Easton et al. [16] recommended that a One Health approach be employed for the control of human ascariasis, because pigs can serve as a reservoir for human Ascaris infection, also with potential implications for the spread of anthelmintic resistance. Evidence provided by these authors [16] also signals a need to utilise genome-based approaches to unravel the complexity of the enigmatic and controversial questions regarding the species status of human- and pig-Ascaris and host affiliation(s), and the genetic composition of Ascaris populations in both humans and pigs in different countries around the world.

The present study has a number of strengths. By including 616 studies and results for ~ 5 million people from 81 countries, this is one of the most comprehensive reviews on the epidemiology of Ascaris to date. We only included data for the ‘general population’ and excluded high risk groups, with the intent of minimising prevalence overestimates. However, this may have led to underestimates of Ascaris infection prevalence; therefore, our estimates might not be entirely representative of individuals in all communities. We also pooled data to highlight differences within and between different regions around the world, and assessed the impact of geographical, climatic and socio-economic factors on the prevalence of Ascaris infection.

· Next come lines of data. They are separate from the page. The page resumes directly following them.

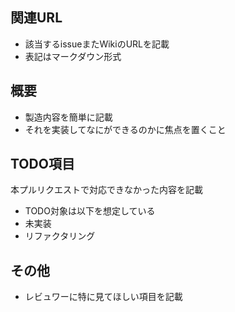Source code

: ## 関連URL

* 該当するissueまたWikiのURLを記載
* 表記はマークダウン形式

## 概要

* 製造内容を簡単に記載
* それを実装してなにができるのかに焦点を置くこと

## TODO項目

本プルリクエストで対応できなかった内容を記載

* TODO対象は以下を想定している
* 未実装
* リファクタリング

## その他

* レビュワーに特に見てほしい項目を記載
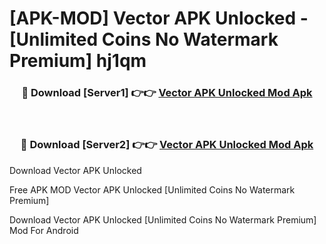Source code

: # [APK-MOD] Vector APK Unlocked - [Unlimited Coins No Watermark Premium] hj1qm



<div align="center">
<h3>🔴 Download [Server1] 👉👉 <a href="https://momento.my/?title=Vector_APK_Unlocked">Vector APK Unlocked Mod Apk</a></h3><br>

<h3>🔴 Download [Server2] 👉👉 <a href="https://momento.my/?title=Vector_APK_Unlocked">Vector APK Unlocked Mod Apk</a></h3>
</div>



Download Vector APK Unlocked 

Free APK MOD Vector APK Unlocked [Unlimited Coins No Watermark Premium]

Download Vector APK Unlocked [Unlimited Coins No Watermark Premium] Mod For Android
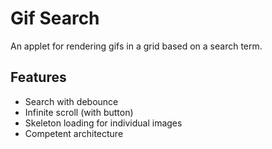 # Gif Search

An applet for rendering gifs in a grid based on a search term.

## Features
- Search with debounce
- Infinite scroll (with button)
- Skeleton loading for individual images
- Competent architecture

However, some limitations of the present study are acknowledged. First, we included only studies listed in PubMed and Scopus; therefore we may have missed some studies, such as those published in non-indexed journals. However, we searched Google Scholar to identify additional, potentially relevant studies; nonetheless, given the large number of datasets studied, the inclusion of any potentially (unintentionally) omitted studies would not have significantly altered the overall findings. Second, as mentioned above, in some cases, our estimates might not be representative of national prevalences or of all communities in a country, particularly for those with small numbers of eligible studies. Data were not available for many countries, and there was insufficient data for some important endemic regions, including Central Asia, sub-Saharan Africa and Oceania. Moreover, estimates for countries such as Malaysia and Indonesia might not be truly representative of their whole population, because the majority of studies conducted in these countries focused on high-risk regions or communities. Although, in the present study, we included only studies published after 2010, in a substantial number of studies, sampling dates were before 2010 (see Table 4); therefore, as a result of changes in social and environmental conditions over time, the prevalence estimates from earlier studies may not have been entirely reflective of the infection status at the time. Third, few studies reported data on infection intensity or age/sex-specific prevalences. A fourth limitation is the existence of high heterogeneity recorded across all regions and sub-groupings, which is expected in global prevalence estimates across time periods and locations [64,65,66]; the sources of this heterogeneity are explained in our results.

Conclusions

The present findings on the prevalence and intensity of Ascaris infection should assist health policy makers in designing and supporting ascariasis intervention/control programmes that improve public health and reduce the burden of infection and disease. Our findings indicate that, despite a significant reduction in prevalence and intensity of Ascaris infection over past decades, a substantial portion of the world’s human population (i.e. ~ 732 million) is still infected with Ascaris, calling for enhanced efforts. Furthermore, despite its central epidemiological importance, many routine surveys fail to assess the intensity of Ascaris infection. This study calls for continued global efforts to control and prevent human ascariasis, to work toward achieving key SDGs by reducing the burden of STHs and increasing human health and wellbeing.